Work order:
Search for the word "nhiều" in the entries. Each line that holds it should be copied.

[Excerpts from a dataset]
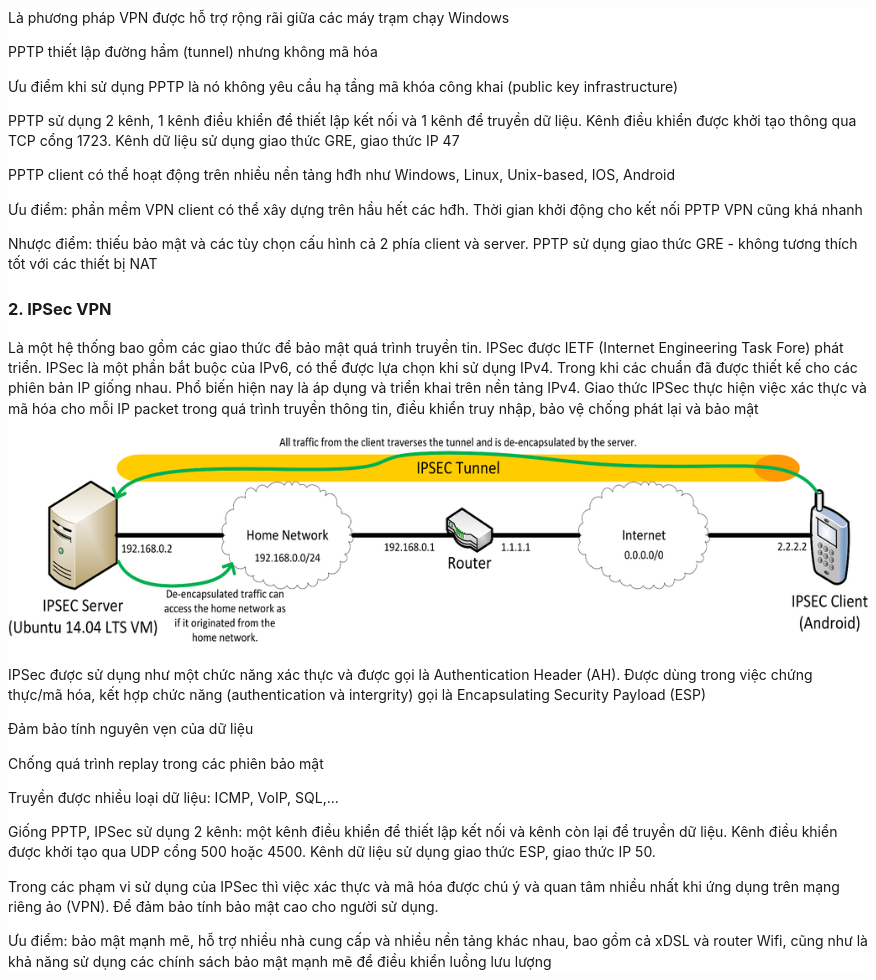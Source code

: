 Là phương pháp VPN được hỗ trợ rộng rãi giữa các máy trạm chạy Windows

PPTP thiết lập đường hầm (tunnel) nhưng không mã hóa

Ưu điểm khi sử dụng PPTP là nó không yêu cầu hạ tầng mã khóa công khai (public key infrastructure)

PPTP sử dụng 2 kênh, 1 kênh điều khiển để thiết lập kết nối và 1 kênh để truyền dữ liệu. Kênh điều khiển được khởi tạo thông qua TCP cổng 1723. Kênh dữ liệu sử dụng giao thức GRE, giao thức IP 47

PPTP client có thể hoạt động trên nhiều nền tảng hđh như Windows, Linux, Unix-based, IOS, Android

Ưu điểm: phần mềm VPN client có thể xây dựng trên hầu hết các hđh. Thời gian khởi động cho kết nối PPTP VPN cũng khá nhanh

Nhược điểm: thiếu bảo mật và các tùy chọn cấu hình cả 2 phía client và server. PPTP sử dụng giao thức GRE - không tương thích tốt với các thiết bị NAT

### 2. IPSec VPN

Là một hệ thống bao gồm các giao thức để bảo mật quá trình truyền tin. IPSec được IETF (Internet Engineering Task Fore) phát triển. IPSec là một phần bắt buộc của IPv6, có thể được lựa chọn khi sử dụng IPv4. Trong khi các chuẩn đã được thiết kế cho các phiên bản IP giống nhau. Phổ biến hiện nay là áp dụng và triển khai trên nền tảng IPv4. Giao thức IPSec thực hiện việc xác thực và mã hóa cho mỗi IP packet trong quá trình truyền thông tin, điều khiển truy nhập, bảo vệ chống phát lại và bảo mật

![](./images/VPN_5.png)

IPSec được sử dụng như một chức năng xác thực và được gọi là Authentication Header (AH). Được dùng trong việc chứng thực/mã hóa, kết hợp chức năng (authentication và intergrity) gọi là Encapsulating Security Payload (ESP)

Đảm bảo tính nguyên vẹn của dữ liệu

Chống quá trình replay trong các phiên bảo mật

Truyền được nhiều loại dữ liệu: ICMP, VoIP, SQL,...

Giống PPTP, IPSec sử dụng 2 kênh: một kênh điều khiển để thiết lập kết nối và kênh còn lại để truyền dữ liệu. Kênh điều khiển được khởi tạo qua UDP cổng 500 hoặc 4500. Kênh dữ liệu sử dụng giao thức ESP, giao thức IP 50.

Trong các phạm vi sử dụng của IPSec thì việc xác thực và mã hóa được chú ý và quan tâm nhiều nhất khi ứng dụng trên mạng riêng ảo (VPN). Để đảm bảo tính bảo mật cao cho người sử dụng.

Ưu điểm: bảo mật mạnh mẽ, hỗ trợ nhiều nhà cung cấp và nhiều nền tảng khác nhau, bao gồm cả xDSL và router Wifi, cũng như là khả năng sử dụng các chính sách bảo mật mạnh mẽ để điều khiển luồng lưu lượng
...
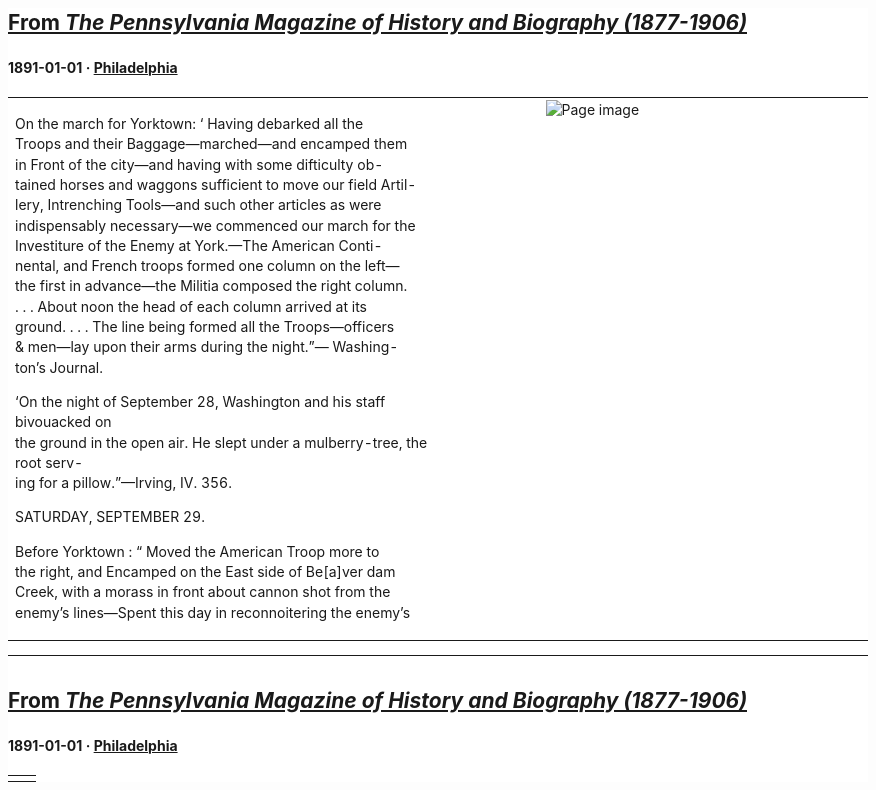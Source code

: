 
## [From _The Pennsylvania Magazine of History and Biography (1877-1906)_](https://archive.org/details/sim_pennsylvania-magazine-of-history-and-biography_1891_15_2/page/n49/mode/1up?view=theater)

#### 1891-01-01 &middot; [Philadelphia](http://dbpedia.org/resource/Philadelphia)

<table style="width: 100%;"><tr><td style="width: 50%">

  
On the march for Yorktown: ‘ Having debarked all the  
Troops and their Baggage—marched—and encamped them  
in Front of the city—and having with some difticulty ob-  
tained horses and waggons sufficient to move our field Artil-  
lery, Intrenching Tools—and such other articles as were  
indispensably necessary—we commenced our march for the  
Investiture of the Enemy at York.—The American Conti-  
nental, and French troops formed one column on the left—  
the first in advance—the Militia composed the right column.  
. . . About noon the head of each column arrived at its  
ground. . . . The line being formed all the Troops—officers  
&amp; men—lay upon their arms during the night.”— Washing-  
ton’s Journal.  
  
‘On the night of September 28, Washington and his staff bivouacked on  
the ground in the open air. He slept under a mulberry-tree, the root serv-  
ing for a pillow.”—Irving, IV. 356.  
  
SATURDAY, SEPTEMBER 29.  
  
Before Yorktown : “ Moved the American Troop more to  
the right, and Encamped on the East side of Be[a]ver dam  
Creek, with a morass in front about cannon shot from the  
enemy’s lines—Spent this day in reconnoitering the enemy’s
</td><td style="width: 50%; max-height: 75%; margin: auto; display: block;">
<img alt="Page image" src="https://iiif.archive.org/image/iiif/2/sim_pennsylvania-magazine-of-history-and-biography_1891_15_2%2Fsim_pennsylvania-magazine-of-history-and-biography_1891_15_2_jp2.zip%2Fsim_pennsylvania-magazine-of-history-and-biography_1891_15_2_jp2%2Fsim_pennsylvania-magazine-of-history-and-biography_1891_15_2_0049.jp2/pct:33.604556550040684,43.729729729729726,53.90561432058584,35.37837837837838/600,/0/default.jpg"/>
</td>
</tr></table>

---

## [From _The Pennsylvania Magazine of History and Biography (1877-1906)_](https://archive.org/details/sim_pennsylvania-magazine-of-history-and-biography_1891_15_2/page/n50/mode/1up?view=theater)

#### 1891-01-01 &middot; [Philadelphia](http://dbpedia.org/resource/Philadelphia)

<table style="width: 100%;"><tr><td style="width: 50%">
---
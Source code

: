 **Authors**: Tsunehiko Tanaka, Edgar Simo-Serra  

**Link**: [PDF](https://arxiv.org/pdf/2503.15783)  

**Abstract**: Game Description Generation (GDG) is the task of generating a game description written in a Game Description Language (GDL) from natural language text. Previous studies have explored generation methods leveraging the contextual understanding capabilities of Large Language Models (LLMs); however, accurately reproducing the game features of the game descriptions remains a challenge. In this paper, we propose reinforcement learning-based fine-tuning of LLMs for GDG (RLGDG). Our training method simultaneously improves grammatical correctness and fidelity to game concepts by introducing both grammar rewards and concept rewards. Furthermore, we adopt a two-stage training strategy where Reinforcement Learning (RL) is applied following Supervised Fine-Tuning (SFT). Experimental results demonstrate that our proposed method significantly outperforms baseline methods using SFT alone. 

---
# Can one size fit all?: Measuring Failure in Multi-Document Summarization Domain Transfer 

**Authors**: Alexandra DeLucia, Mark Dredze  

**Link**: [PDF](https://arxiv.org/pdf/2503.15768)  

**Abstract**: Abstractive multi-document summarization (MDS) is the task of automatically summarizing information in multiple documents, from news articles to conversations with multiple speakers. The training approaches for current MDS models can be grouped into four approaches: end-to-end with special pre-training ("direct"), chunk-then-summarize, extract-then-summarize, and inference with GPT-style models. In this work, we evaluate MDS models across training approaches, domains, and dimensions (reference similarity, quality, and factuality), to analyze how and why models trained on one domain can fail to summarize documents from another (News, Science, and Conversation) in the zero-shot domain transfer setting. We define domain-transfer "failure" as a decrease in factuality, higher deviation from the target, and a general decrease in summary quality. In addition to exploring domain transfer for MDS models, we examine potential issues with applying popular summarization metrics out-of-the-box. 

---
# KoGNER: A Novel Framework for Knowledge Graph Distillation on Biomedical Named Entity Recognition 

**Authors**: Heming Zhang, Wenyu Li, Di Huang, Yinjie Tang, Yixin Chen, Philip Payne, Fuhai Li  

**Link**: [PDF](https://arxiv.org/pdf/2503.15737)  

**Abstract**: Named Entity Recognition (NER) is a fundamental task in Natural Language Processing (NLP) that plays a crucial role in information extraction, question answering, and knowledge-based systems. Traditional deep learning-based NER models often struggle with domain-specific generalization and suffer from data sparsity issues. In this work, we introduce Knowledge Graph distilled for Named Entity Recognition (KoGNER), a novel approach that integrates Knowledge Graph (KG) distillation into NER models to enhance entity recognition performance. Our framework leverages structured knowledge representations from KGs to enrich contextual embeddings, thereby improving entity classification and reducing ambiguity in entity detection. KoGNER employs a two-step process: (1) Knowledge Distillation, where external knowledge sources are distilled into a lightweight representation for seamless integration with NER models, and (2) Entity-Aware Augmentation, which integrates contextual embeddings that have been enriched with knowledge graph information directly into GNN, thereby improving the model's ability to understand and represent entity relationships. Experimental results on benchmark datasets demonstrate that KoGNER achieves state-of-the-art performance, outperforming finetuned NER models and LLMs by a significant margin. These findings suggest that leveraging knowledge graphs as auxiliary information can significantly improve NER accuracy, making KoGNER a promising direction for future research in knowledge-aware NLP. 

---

Response:
PPTP client có thể hoạt động trên nhiều nền tảng hđh như Windows, Linux, Unix-based, IOS, Android
Truyền được nhiều loại dữ liệu: ICMP, VoIP, SQL,...
Trong các phạm vi sử dụng của IPSec thì việc xác thực và mã hóa được chú ý và quan tâm nhiều nhất khi ứng dụng trên mạng riêng ảo (VPN). Để đảm bảo tính bảo mật cao cho người sử dụng.
Ưu điểm: bảo mật mạnh mẽ, hỗ trợ nhiều nhà cung cấp và nhiều nền tảng khác nhau, bao gồm cả xDSL và router Wifi, cũng như là khả năng sử dụng các chính sách bảo mật mạnh mẽ để điều khiển luồng lưu lượng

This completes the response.